[Saved entries]

————————

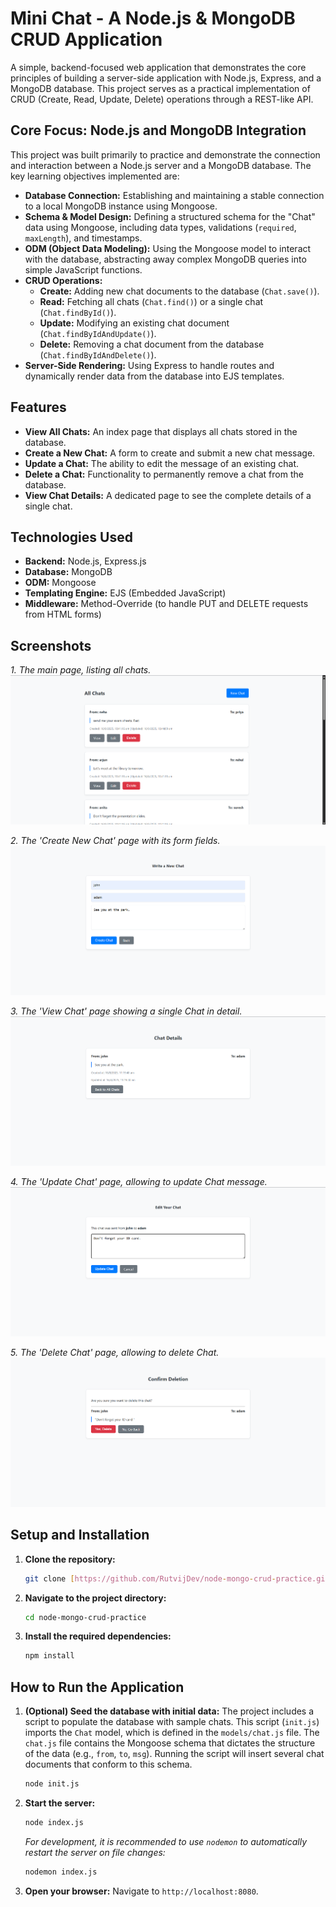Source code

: # Mini Chat - A Node.js & MongoDB CRUD Application

A simple, backend-focused web application that demonstrates the core principles of building a server-side application with Node.js, Express, and a MongoDB database. This project serves as a practical implementation of CRUD (Create, Read, Update, Delete) operations through a REST-like API.

## Core Focus: Node.js and MongoDB Integration

This project was built primarily to practice and demonstrate the connection and interaction between a Node.js server and a MongoDB database. The key learning objectives implemented are:

- **Database Connection:** Establishing and maintaining a stable connection to a local MongoDB instance using Mongoose.
- **Schema & Model Design:** Defining a structured schema for the "Chat" data using Mongoose, including data types, validations (`required`, `maxLength`), and timestamps.
- **ODM (Object Data Modeling):** Using the Mongoose model to interact with the database, abstracting away complex MongoDB queries into simple JavaScript functions.
- **CRUD Operations:**
  - **Create:** Adding new chat documents to the database (`Chat.save()`).
  - **Read:** Fetching all chats (`Chat.find()`) or a single chat (`Chat.findById()`).
  - **Update:** Modifying an existing chat document (`Chat.findByIdAndUpdate()`).
  - **Delete:** Removing a chat document from the database (`Chat.findByIdAndDelete()`).
- **Server-Side Rendering:** Using Express to handle routes and dynamically render data from the database into EJS templates.

## Features

- **View All Chats:** An index page that displays all chats stored in the database.
- **Create a New Chat:** A form to create and submit a new chat message.
- **Update a Chat:** The ability to edit the message of an existing chat.
- **Delete a Chat:** Functionality to permanently remove a chat from the database.
- **View Chat Details:** A dedicated page to see the complete details of a single chat.

## Technologies Used

- **Backend:** Node.js, Express.js
- **Database:** MongoDB
- **ODM:** Mongoose
- **Templating Engine:** EJS (Embedded JavaScript)
- **Middleware:** Method-Override (to handle PUT and DELETE requests from HTML forms)

## Screenshots

_1. The main page, listing all chats._
![Screenshot of the main page listing all chats](./assets/all_chat_page.png)

_2. The 'Create New Chat' page with its form fields._
![Screenshot of the create chat page](./assets/new_chat_page.png)

_3. The 'View Chat' page showing a single Chat in detail._
![Screenshot of the view Chat page](./assets/view_page.png)

_4. The 'Update Chat' page, allowing to update Chat message._
![Screenshot of the update Chat page](./assets/edit_page.png)

_5. The 'Delete Chat' page, allowing to delete Chat._
![Screenshot of the delete Chat page](./assets/delete_page.png)

## Setup and Installation

1.  **Clone the repository:**

    ```bash
    git clone [https://github.com/RutvijDev/node-mongo-crud-practice.git](https://github.com/RutvijDev/node-mongo-crud-practice.git)
    ```

2.  **Navigate to the project directory:**

    ```bash
    cd node-mongo-crud-practice
    ```

3.  **Install the required dependencies:**

    ```bash
    npm install
    ```

## How to Run the Application

1.  **(Optional) Seed the database with initial data:**
    The project includes a script to populate the database with sample chats. This script (`init.js`) imports the `Chat` model, which is defined in the `models/chat.js` file. The `chat.js` file contains the Mongoose schema that dictates the structure of the data (e.g., `from`, `to`, `msg`). Running the script will insert several chat documents that conform to this schema.

    ```bash
    node init.js
    ```

2.  **Start the server:**

    ```bash
    node index.js
    ```

    _For development, it is recommended to use `nodemon` to automatically restart the server on file changes:_

    ```bash
    nodemon index.js
    ```

3.  **Open your browser:**
    Navigate to `http://localhost:8080`.
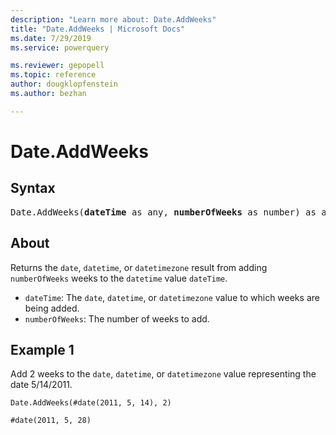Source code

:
 ```yaml
---
description: "Learn more about: Date.AddWeeks"
title: "Date.AddWeeks | Microsoft Docs"
ms.date: 7/29/2019
ms.service: powerquery

ms.reviewer: gepopell
ms.topic: reference
author: dougklopfenstein
ms.author: bezhan

---
```

# Date.AddWeeks

## Syntax

<pre>
Date.AddWeeks(<b>dateTime</b> as any, <b>numberOfWeeks</b> as number) as any
</pre>
  
## About  
Returns the `date`, `datetime`, or `datetimezone` result from adding `numberOfWeeks` weeks to the `datetime` value `dateTime`. <ul> <li><code>dateTime</code>: The <code>date</code>, <code>datetime</code>, or <code>datetimezone</code> value to which weeks are being added.</li> <li><code>numberOfWeeks</code>: The number of weeks to add.</li> </ul>

## Example 1
Add 2 weeks to the `date`, `datetime`, or `datetimezone` value representing the date 5/14/2011.

```powerquery-m
Date.AddWeeks(#date(2011, 5, 14), 2)
```

`#date(2011, 5, 28)`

————————

## EXERCISE INSTRUCTIONS
Locate the word "nodemon" in the records and collect each line it appears in.

## SOLUTION
    _For development, it is recommended to use `nodemon` to automatically restart the server on file changes:_
    nodemon index.js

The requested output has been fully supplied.